The mean and variance of a binomial are short:
- E(X) = np
- Var(X) = np(1 − p)
- σ = √(np(1 − p))
These come from treating X as the sum of n independent Bernoulli(p) trials, each with mean p and variance p(1 − p).
The Worked Example
A free-throw shooter makes 70% of her attempts. She takes 10 shots. The shots are independent, p = 0.7 stays the same, n = 10 is fixed, and each shot is made or missed — all four conditions hold, so X = number of made free throws follows Binomial(10, 0.7).
Mean and variance.
- E(X) = np = 10 × 0.7 = 7
- Var(X) = np(1 − p) = 10 × 0.7 × 0.3 = 2.1
- σ = √2.1 ≈ 1.45
On average she makes 7 out of 10, with most outcomes in the 5–9 range.
P(X = 8): exactly 8 made.
P(X = 8) = C(10, 8) · (0.7)^8 · (0.3)^2 = 45 · 0.05765 · 0.09 ≈ 0.2335
C(10, 8) = 45 (choose which two shots she misses). 0.7^8 ≈ 0.05765 and 0.3^2 = 0.09. So there is about a 23% chance she makes exactly 8 of 10.
P(X ≥ 8): at least 8 made.
For "at least," sum P(X = 8) + P(X = 9) + P(X = 10).
- P(X = 9) = C(10, 9) · 0.7^9 · 0.3^1 = 10 · 0.04035 · 0.3 ≈ 0.1211
- P(X = 10) = C(10, 10) · 0.7^10 · 0.3^0 = 1 · 0.02825 · 1 ≈ 0.0282
P(X ≥ 8) ≈ 0.2335 + 0.1211 + 0.0282 ≈ 0.3828
So about 38% of the time she makes 8 or more of 10. About 62% of the time she makes 7 or fewer.
P(X ≤ 4): the complement trick.
For "at most 4," computing P(X = 0) + P(X = 1) + P(X = 2) + P(X = 3) + P(X = 4) by hand is tedious. A shorter route uses the complement when the cumulative probability is close to 1 from the upper side: P(X ≤ 4) = 1 − P(X ≥ 5). Both work; pick whichever needs the fewer terms.
When the Binomial Fails (and What to Use Instead)
Two relatives of the binomial cover the situations where one of the BINS conditions breaks:
- Hypergeometric distribution — counts of successes in n draws without replacement from a finite population (e.g., five cards from a 52-card deck). p shifts after each draw, so independence fails. The hypergeometric formula uses combinations of the population, not n^k powers.
- Negative binomial / geometric — instead of a fixed n, you keep going until a fixed number of successes (or one success, for geometric). Here it is the trial count that is random, not the success count.
If the conditions barely hold — say, p drifts slightly over trials — the binomial is often still a good approximation. If they break badly, switch models or simulate.
The Normal Approximation
For large n, the binomial distribution is approximately normal with the same mean np and standard deviation √(np(1 − p)). A common rule of thumb is that the approximation is reliable when both np ≥ 10 and n(1 − p) ≥ 10.

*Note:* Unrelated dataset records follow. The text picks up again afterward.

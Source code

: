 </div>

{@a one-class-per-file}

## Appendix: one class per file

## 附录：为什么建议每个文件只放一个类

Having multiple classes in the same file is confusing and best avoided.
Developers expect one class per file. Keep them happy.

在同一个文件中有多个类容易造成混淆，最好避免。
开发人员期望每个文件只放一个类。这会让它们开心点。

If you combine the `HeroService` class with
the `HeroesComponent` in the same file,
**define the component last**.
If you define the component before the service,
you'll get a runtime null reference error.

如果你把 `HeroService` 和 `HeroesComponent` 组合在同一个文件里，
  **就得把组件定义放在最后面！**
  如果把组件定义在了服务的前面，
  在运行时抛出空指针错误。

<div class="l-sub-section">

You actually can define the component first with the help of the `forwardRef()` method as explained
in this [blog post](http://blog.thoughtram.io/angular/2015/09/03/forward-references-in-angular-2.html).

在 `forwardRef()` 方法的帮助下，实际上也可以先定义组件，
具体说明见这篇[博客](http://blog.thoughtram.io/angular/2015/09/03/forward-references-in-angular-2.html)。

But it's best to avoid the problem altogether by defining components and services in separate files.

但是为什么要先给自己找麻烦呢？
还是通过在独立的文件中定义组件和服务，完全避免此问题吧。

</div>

For the free-throw example, np = 7 and n(1 − p) = 3 — neither comfortably above 10, so the normal approximation is shaky here. With n = 100 and p = 0.7 (np = 70, n(1 − p) = 30) you could safely standardize and use a z-table to find binomial probabilities to a few decimal places. Use the exact formula when n is small and the normal approximation when n is large.
Getting Help
Once you are comfortable with binomial, the natural next step is the Poisson distribution explained, which handles counts of rare events when n is large and p is small. To build the probability rules that the binomial relies on under the hood, probability rules: addition and multiplication covers independence and the multiplication rule.
Conclusion
A binomial distribution counts successes in a fixed number of independent trials with a constant success probability. Check BINS first; if it holds, use P(X = k) = C(n, k) p^k (1 − p)^(n − k), and remember E(X) = np and Var(X) = np(1 − p). The free-throw walkthrough above produced P(exactly 8) ≈ 0.234 and P(at least 8) ≈ 0.383 — both straightforward once the formula is set up. For "at most" or "at least" problems, the complement is often the cleaner path.